Le lien entre la mastication et la santé globale va cependant encore plus loin. Une mastication soigneuse améliore l'absorption des nutriments. Lorsque la nourriture est correctement broyée, les enzymes digestives ont accès à une plus grande surface et peuvent décomposer plus efficacement les protéines, les lipides et les glucides. Cela signifie qu'à partir de la même quantité de nourriture, le corps obtient davantage de vitamines, de minéraux et d'autres substances bénéfiques. À une époque où les gens cherchent à optimiser leur alimentation, comptent les macronutriments et investissent dans des aliments de qualité, il est dommage de laisser une part considérable de ces nutriments traverser le tractus digestif sans être exploitée, simplement parce que la nourriture n'a pas été suffisamment mâchée.

L'impact sur le microbiome intestinal est également intéressant. Les gros morceaux d'aliments insuffisamment broyés qui atteignent le gros intestin deviennent la nourriture de bactéries qui, lors de leur fermentation, produisent des gaz. Le résultat en est des ballonnements, des flatulences et parfois des douleurs abdominales. À l'inverse, une nourriture bien mâchée est traitée principalement dans les parties supérieures du tractus digestif et arrive dans le gros intestin sous une forme qui ne surcharge pas excessivement les bactéries intestinales. Pour quiconque est confronté à une digestion sensible ou au syndrome du côlon irritable, la mastication consciente peut être l'une des mesures les plus simples et les moins coûteuses à essayer – en complément, bien entendu, d'une consultation médicale.

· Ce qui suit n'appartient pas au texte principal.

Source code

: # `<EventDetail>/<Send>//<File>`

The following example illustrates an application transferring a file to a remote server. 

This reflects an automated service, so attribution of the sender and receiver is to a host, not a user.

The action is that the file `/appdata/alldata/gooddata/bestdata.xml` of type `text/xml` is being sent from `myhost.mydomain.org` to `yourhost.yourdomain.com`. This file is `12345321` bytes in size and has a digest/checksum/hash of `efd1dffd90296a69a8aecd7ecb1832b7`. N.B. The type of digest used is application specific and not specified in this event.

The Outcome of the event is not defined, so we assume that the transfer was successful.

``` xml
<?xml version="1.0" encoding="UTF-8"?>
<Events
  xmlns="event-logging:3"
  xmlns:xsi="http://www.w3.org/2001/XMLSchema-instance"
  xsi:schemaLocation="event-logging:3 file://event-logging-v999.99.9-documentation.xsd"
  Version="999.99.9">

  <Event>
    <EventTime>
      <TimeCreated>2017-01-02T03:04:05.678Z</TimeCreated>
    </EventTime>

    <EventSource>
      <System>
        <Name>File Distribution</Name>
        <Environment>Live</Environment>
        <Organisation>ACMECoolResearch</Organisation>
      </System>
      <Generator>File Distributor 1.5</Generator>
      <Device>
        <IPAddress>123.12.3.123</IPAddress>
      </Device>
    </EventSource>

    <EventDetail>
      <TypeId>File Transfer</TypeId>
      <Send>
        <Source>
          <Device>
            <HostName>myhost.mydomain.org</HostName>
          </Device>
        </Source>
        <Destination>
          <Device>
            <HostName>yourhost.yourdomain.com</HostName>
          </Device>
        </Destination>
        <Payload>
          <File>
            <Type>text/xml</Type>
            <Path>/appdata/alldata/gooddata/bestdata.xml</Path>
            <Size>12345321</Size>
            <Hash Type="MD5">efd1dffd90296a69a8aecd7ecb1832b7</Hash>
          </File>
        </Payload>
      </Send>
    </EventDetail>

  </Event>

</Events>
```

Il ne faut pas non plus négliger le rôle de la mastication pour la santé des dents et des gencives. Les mouvements masticatoires stimulent l'irrigation sanguine des gencives et la production de salive aide à neutraliser les acides dans la bouche, protégeant ainsi l'émail dentaire. Les personnes qui consomment principalement une alimentation molle et transformée et ne mâchent presque pas se privent de ce mécanisme de protection naturel. Ce n'est pas un hasard si les dentistes recommandent la mastication d'aliments plus durs comme prévention de la parodontite.

L'ensemble du sujet de la mastication illustre d'ailleurs parfaitement un problème plus large lié au mode de vie moderne. Nous vivons à une époque où nous cherchons constamment à accélérer, optimiser et « hacker » les choses. Nous cherchons des raccourcis, des compléments alimentaires, des superaliments et des astuces de biohacking. Pourtant, il suffit parfois de revenir aux fondamentaux et de faire correctement les choses simples. Une mastication soigneuse ne coûte rien, ne nécessite aucun équipement ni aucune connaissance particulière. Elle exige une seule chose – ralentir. Et c'est peut-être la tâche la plus difficile à une époque où tout autour de nous s'accélère.

La prochaine fois que vous vous assiérez pour manger, tentez une expérience simple. Posez votre téléphone, regardez votre assiette et mâchez la première bouchée jusqu'à ce qu'elle se transforme en une bouillie lisse. Remarquez comment le goût se libère progressivement, comment la texture change, comment la salive s'active. Vous découvrirez peut-être que la nourriture a un goût différent – plus intense, plus riche. Et peut-être découvrirez-vous qu'une portion plus petite suffit à vous procurer une sensation de satiété satisfaisante. La digestion commence vraiment dans la bouche. Il suffit de lui en donner la chance.